New Times,
New Thinking.

What happens when you lose a public swimming pool?

Ageing facilities, cash-strapped councils and private competitors risk making swimming a luxury in Britain – and put swimmers in danger.

By Samir Jeraj

As temperatures soared in July, many of us escaped to swimming pools. At this time of year, the smell of chlorine mixed with sunscreen and fried food takes me back to the outdoor pool where I learned to swim in the early Nineties.

Outdoor pools, however, are a rare amenity these days. Widespread closures of lidos in the 1980s, following a decline since their 1930s heyday, have since pushed British swimmers to open water and sea swimming when heatwaves hit.

During the last weekend of July, six people died in incidents in rivers and lochs in Scotland alone, in what has been described as the country’s worst weekend “in memory” for deaths by drowning. Drowning is the third leading cause of unintentional injury death worldwide, with the highest rates among children aged one to nine.

The World Health Organisation recommends “teaching school-age children basic swimming, water safety and safe rescue skills”.

However, public swimming pools are under threat from a mix of ageing infrastructure, cuts to public funding and the growing number of private pools attached to exclusive gyms and health clubs.

In January 2020 the Local Government Association warned that just under two-thirds of council leisure centres were “outdated” and in need of “urgent new investment”, and a quarter had not been refurbished in more than 20 years. That was before the pandemic forced swimming pools to close along with other indoor sport and leisure facilities.

In the Wirral, in north-west England, several public swimming pools that were closed during lockdown were converted into vaccination centres, says local councillor Pat Cleary.
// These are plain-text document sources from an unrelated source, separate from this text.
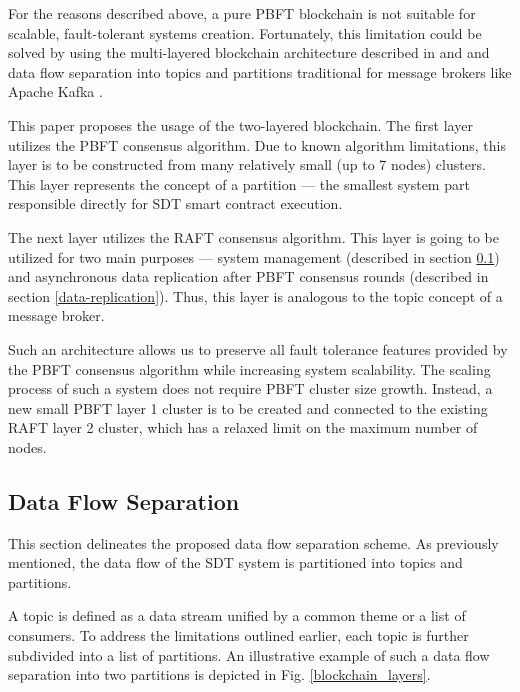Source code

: \documentclass[10pt]{llncs}
\begin{document}
For the reasons described above, a pure PBFT blockchain is not suitable for scalable, fault-tolerant systems creation.
Fortunately, this limitation could be solved by using the multi-layered blockchain architecture described in \cite{Bogdanov2024} and \cite{Lin2023} and 
data flow separation into topics and partitions traditional for message brokers like Apache Kafka \cite{apachekafka}.

This paper proposes the usage of the two-layered blockchain.
The first layer utilizes the PBFT consensus algorithm.
Due to known algorithm limitations, this layer is to be constructed from many relatively small (up to 7 nodes) clusters.
This layer represents the concept of a partition --- the smallest system part responsible directly for SDT smart contract execution.

The next layer utilizes the RAFT \cite{ongaro2015raft} consensus algorithm.
This layer is going to be utilized for two main purposes --- system management (described in section \ref{data-flow}) and asynchronous data replication after PBFT consensus rounds (described in section \ref{data-replication}).
Thus, this layer is analogous to the topic concept of a message broker.

Such an architecture allows us to preserve all fault tolerance features provided by the PBFT consensus algorithm while increasing system scalability.
The scaling process of such a system does not require PBFT cluster size growth. 
Instead, a new small PBFT layer 1 cluster is to be created and connected to the existing RAFT layer 2 cluster, which has a relaxed limit on the maximum number of nodes.

\subsection{Data Flow Separation}\label{data-flow}

This section delineates the proposed data flow separation scheme. 
As previously mentioned, the data flow of the SDT system is partitioned into topics and partitions.

A topic is defined as a data stream unified by a common theme or a list of consumers. 
To address the limitations outlined earlier, each topic is further subdivided into a list of partitions.
 An illustrative example of such a data flow separation into two partitions is depicted in Fig. \ref{blockchain_layers}.
\end{document}

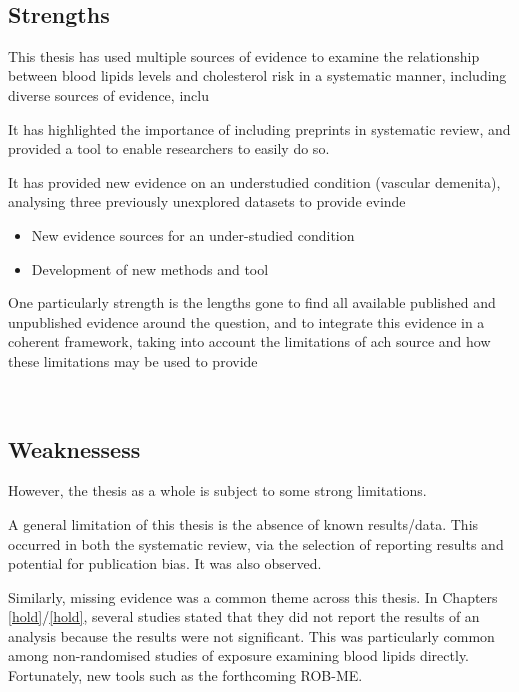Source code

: \documentclass[a4paper, twoside]{templates/ociamthesis}
\providecommand{\tightlist}{%
  \setlength{\itemsep}{0pt}\setlength{\parskip}{0pt}}
\begin{document}
~

\hypertarget{strengths-3}{%
\subsection{Strengths}\label{strengths-3}}

This thesis has used multiple sources of evidence to examine the relationship between blood lipids levels and cholesterol risk in a systematic manner, including diverse sources of evidence, inclu

It has highlighted the importance of including preprints in systematic review, and provided a tool to enable researchers to easily do so.

It has provided new evidence on an understudied condition (vascular demenita), analysing three previously unexplored datasets to provide evinde

\begin{itemize}
\tightlist
\item
  New evidence sources for an under-studied condition
\item
  Development of new methods and tool
\end{itemize}

One particularly strength is the lengths gone to find all available published and unpublished evidence around the question, and to integrate this evidence in a coherent framework, taking into account the limitations of ach source and how these limitations may be used to provide

~

\newpage

\hypertarget{weaknessess}{%
\subsection{Weaknessess}\label{weaknessess}}

However, the thesis as a whole is subject to some strong limitations.

A general limitation of this thesis is the absence of known results/data. This occurred in both the systematic review, via the selection of reporting results and potential for publication bias. It was also observed.

Similarly, missing evidence was a common theme across this thesis. In Chapters \ref{hold}/\ref{hold}, several studies stated that they did not report the results of an analysis because the results were not significant. This was particularly common among non-randomised studies of exposure examining blood lipids directly. Fortunately, new tools such as the forthcoming ROB-ME.
\end{document}
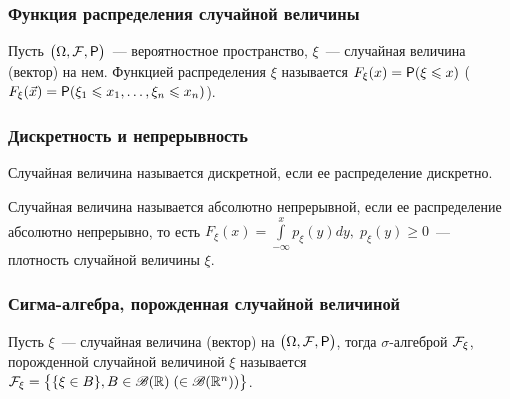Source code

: \subsubsection*{ Функция распределения случайной величины}
\begin{definition}
	Пусть $\big(\Omega, \F, \P\big)$~--- вероятностное пространство, $\xi$~--- случайная величина (вектор) на нем. Функцией распределения $\xi$ называется $F_\xi(x) = \P(\xi \leqslant x)$ ($F_\xi(\vec x) = \P(\xi_1 \leqslant x_1, \ldots, \xi_n \leqslant x_n)$).
\end{definition}
\subsubsection*{ Дискретность и непрерывность}
\begin{definition}
	Случайная величина называется дискретной, если ее распределение дискретно.
\end{definition}
\begin{definition}
	Случайная величина называется абсолютно непрерывной, если ее распределение абсолютно непрерывно, то есть $F_\xi(x) = \int\limits_{-\infty}^xp_\xi(y)dy,\; p_\xi(y) \geqslant 0$~--- плотность случайной величины $\xi$.
\end{definition}
\subsubsection*{ Сигма-алгебра, порожденная случайной величиной}
\begin{definition}
	Пусть $\xi$~--- случайная величина (вектор) на $\big(\Omega, \F, \P\big)$, тогда $\sigma$-алгеброй $\F_\xi$, порожденной случайной величиной $\xi$ называется $\F_\xi = \big\{\{\xi \in B\}, B \in \B(\R)\; (\in \B(\R^n)) \big\}$.
\end{definition}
The council has reopened most of the pools for the summer, but this decision was “challenging”, he says, because it had to balance the advice of public health officials to keep some pools closed against the need and demand from residents for affordable leisure.

Give a gift subscription to the New Statesman this Christmas from just £49

But beyond the pandemic, there are concerns about the future of swimming in the Wirral. The local children’s fun pool is in poor condition and has been deemed by the council as too expensive to reopen permanently (it is currently open temporarily for the summer holidays).

“Some facilities [were] already problematic from a cost point of view, [now] those issues are being amplified because costs are going up due to the pandemic,” he says. When the money from central government for Covid-19 recovery runs out, Cleary is concerned that councils across the UK will find it much harder to operate swimming pools.

Cleary believes private facilities were more able to access government funding during the pandemic compared with public ones. As a result, he says, private pools have been “advantaged” and may have attracted more customers and subscriptions than public facilities.

Without investment there will be a “steady decline” in the stock of pools over the next ten years, according to Alex Hains, head of business engagement at the Swim England governing body.

[See also: Raac proves our worst fears about Tory austerity]

“We have a large percentage of our pools which are past their sell-by date to some extent,” he said. “They were built over 30 years ago, which is the typical lifetime of a leisure centre without significant refurbishment and development.”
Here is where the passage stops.